Your assignment – Tell me, please, how many lines in the records below include the word "dimensional". Give no more than the number.

Source data –
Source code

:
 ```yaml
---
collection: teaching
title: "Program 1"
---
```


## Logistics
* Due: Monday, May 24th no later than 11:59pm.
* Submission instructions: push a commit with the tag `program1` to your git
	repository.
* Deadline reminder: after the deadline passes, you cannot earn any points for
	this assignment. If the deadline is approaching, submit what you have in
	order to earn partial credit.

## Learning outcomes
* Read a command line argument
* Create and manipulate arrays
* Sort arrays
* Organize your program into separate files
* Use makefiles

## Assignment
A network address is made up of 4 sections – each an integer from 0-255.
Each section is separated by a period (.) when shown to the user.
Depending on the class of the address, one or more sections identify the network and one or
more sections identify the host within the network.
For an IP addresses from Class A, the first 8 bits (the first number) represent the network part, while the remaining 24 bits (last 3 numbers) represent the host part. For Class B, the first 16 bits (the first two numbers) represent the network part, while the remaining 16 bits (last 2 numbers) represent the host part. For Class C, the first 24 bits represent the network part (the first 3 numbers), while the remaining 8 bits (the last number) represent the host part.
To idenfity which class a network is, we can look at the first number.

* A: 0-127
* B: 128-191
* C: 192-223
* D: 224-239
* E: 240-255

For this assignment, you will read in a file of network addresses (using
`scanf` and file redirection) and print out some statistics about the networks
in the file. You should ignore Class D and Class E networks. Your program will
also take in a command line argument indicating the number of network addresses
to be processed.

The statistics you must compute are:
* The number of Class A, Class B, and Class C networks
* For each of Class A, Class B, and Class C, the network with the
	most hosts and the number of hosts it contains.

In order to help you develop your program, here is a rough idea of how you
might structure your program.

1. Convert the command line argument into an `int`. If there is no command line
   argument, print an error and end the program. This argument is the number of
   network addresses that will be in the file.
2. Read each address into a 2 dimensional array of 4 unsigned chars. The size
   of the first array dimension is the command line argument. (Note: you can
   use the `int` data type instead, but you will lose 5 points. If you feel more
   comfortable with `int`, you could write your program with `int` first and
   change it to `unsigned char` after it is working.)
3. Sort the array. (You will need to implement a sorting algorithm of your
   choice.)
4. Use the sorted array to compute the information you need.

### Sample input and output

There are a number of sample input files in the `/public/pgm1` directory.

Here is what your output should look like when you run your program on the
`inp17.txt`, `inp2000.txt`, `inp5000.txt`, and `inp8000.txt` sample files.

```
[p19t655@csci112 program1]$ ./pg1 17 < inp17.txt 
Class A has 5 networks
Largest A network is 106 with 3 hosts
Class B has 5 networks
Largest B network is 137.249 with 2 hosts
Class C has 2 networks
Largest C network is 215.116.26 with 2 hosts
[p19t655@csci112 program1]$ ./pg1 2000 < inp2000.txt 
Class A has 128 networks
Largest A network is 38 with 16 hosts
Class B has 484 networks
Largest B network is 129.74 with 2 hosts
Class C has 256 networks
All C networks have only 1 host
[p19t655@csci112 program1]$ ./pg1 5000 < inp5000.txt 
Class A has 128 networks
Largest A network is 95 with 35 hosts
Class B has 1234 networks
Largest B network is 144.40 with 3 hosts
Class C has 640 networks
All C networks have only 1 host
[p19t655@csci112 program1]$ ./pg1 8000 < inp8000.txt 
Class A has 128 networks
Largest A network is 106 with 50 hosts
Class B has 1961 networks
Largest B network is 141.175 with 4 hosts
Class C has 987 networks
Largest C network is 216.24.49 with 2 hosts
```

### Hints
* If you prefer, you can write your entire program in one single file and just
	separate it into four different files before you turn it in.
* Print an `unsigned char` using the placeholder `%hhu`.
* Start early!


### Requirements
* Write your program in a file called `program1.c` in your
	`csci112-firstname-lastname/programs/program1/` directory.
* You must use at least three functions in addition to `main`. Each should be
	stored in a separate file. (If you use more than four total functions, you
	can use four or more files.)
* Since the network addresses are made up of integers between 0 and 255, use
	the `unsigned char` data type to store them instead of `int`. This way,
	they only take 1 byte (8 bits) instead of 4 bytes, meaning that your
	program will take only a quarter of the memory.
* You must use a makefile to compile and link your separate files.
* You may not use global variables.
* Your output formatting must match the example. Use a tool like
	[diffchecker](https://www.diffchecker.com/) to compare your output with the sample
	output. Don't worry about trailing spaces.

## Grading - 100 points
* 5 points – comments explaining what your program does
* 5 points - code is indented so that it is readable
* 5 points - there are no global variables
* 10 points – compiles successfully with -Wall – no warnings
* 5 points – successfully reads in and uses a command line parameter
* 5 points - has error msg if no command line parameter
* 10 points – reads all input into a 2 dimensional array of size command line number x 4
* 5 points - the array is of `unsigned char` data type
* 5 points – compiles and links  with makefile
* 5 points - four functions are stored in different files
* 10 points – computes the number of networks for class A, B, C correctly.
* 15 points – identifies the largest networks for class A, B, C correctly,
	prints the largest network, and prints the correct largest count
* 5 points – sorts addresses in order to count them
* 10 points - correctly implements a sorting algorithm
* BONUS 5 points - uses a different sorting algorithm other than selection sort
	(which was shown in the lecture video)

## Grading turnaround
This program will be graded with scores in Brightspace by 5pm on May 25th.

Answer to the exercise – 2